Recently in compliance Category

Speaking with Peter Davis, Partner Channel Manager in the Southeast for XO, about MPLS and HIPAA. XO recently held a webinar describing how their MPLS Solution can enable healthcare organizations to be HIPAA compliant.

The wording here is important. Transport is neither compliant or not. It is the end devices and users that must be HIPAA compliant. In other words, how the data is handled end-to-end has to be compliant, not the pieces and parts. 

When speaking with Hospital HIPAA Administrators it is important to remember that part of compliance is security and part is procedure. The procedure part has to do with how all medical records (physical and virtual) are handled and secured, whether on-premise, in transit, at a data center, ona  server or in a file cabinet.

With off-site data storage, the best solution for access is a private line, a Layer 2 VPN, or an MPLS network. Why? Segmentation of traffic. Security of data flow. Less chance for a lapse in security. 

The data needs to be securely stored and backed up. EMR firms have to sell a fairly expensive proposition due to all the safeguards and redundancy that goes with accessing medical records from a remote server. 

In many ways, the telecom agent can sell numerous pieces of the puzzle through XO (or other carriers or VAR's). 
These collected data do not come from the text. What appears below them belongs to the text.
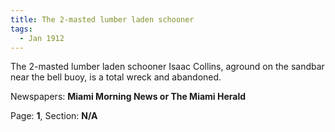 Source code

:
 ```yaml
---  
title: The 2-masted lumber laden schooner  
tags:  
  - Jan 1912  
---  
```

  
The 2-masted lumber laden schooner Isaac Collins, aground on the sandbar near the bell buoy, is a total wreck and abandoned.  
  
Newspapers: **Miami Morning News or The Miami Herald**  
  
Page: **1**, Section: **N/A** 

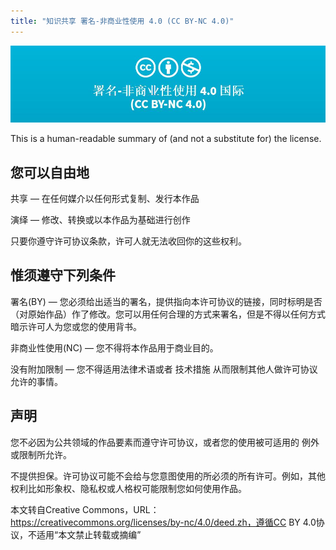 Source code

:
```yaml
---
title: "知识共享 署名-非商业性使用 4.0 (CC BY-NC 4.0)"
---
```


![5c3af69f78ca7](\5c3af69f78ca7.jpg)

This is a human-readable summary of (and not a substitute for) the license.

##                                       您可以自由地

共享 — 在任何媒介以任何形式复制、发行本作品



演绎 — 修改、转换或以本作品为基础进行创作

  

只要你遵守许可协议条款，许可人就无法收回你的这些权利。

##                                     惟须遵守下列条件

署名(BY) — 您必须给出适当的署名，提供指向本许可协议的链接，同时标明是否（对原始作品）作了修改。您可以用任何合理的方式来署名，但是不得以任何方式暗示许可人为您或您的使用背书。

非商业性使用(NC) — 您不得将本作品用于商业目的。

没有附加限制 — 您不得适用法律术语或者 技术措施 从而限制其他人做许可协议允许的事情。

##                                           声明

您不必因为公共领域的作品要素而遵守许可协议，或者您的使用被可适用的 例外或限制所允许。

不提供担保。许可协议可能不会给与您意图使用的所必须的所有许可。例如，其他权利比如形象权、隐私权或人格权可能限制您如何使用作品。



   

本文转自Creative Commons，URL：https://creativecommons.org/licenses/by-nc/4.0/deed.zh，遵循CC BY 4.0协议，不适用“本文禁止转载或摘编” 

















































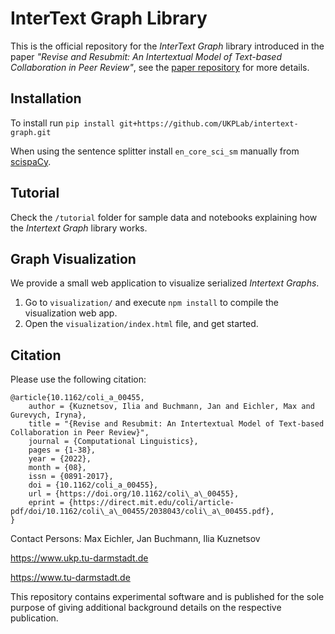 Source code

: # InterText Graph Library

This is the official repository for the _InterText Graph_ library introduced in the paper _"Revise and Resubmit: An Intertextual Model of Text-based Collaboration in Peer Review"_, see the [paper repository](https://github.com/UKPLab/f1000rd) for more details.

## Installation

To install run `pip install git+https://github.com/UKPLab/intertext-graph.git`

When using the sentence splitter install `en_core_sci_sm` manually from [scispaCy](https://allenai.github.io/scispacy/).

## Tutorial

Check the `/tutorial` folder for sample data and notebooks explaining how the _Intertext Graph_ library works.

## Graph Visualization

We provide a small web application to visualize serialized _Intertext Graphs_.

1. Go to `visualization/` and execute `npm install` to compile the visualization web app.
2. Open the `visualization/index.html` file, and get started.

## Citation

Please use the following citation:

```
@article{10.1162/coli_a_00455,
    author = {Kuznetsov, Ilia and Buchmann, Jan and Eichler, Max and Gurevych, Iryna},
    title = "{Revise and Resubmit: An Intertextual Model of Text-based Collaboration in Peer Review}",
    journal = {Computational Linguistics},
    pages = {1-38},
    year = {2022},
    month = {08},
    issn = {0891-2017},
    doi = {10.1162/coli_a_00455},
    url = {https://doi.org/10.1162/coli\_a\_00455},
    eprint = {https://direct.mit.edu/coli/article-pdf/doi/10.1162/coli\_a\_00455/2038043/coli\_a\_00455.pdf},
}
```

Contact Persons: Max Eichler, Jan Buchmann, Ilia Kuznetsov

<https://www.ukp.tu-darmstadt.de>

<https://www.tu-darmstadt.de>

This repository contains experimental software and is published for the sole purpose of giving additional background details on the respective publication.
• The transport - private line, metro Ethernet, Layer 2 VPN, or MPLS.
• The data center - collocation for servers and networking gear
• Data storage and backup

HIPAA is more involved with procedures in place (and to be followed) on the storage, access and security of medical records  than on the technology used to secure, store or transport those same medical records.

If you are looking for more info on MPLS, XO has an MPLS video series on YouTube and TCA has a stored webinar for its members on its website.

Qwest sent me an invite to a webinar: PCI MOVING FORWARD: Best Practices to Achieve and Maintain Compliance.

PCI compliance is a constantly changing security requirement for all businesses that process, store or transmit consumer credit card information. Shifting parameters, looming deadlines and increasing responsibilities all pose a challenge to becoming compliant and staying that way. This joint webinar between Qwest Business and Cisco Systems will introduce ways to reduce risk and shorten the journey to compliance.

Date: Wednesday, September 10, 2008

Time: 10:00 a.m. Pacific/1:00 p.m. Eastern

Register here: www.pcinext.com/partner

Elizabeth Bowles at Aristotle.Net gave a session on e-Commerce that included some PCI DSS stuff. PCI DSS is like HIPAA in a lot of ways: buzz but no one has a handle on it. There's more myth than fact, but who is going to sift through the hundreds of pages of law?

In most of these laws (HIPAA, PCI, SOX) it is a matter of securing data. Not encrypting it, but securing it - even in the physical form like file folders and paper. For example, if someone walks away with my yellow file folder filled with patient info is that any different that someone walking away with a PC (or server or laptop) with patient records or a DVD back-up copy? Not really. And we have had some doozy events lately including TJ Maxx, Sweetbay Supermarkets, and AT&T laptops.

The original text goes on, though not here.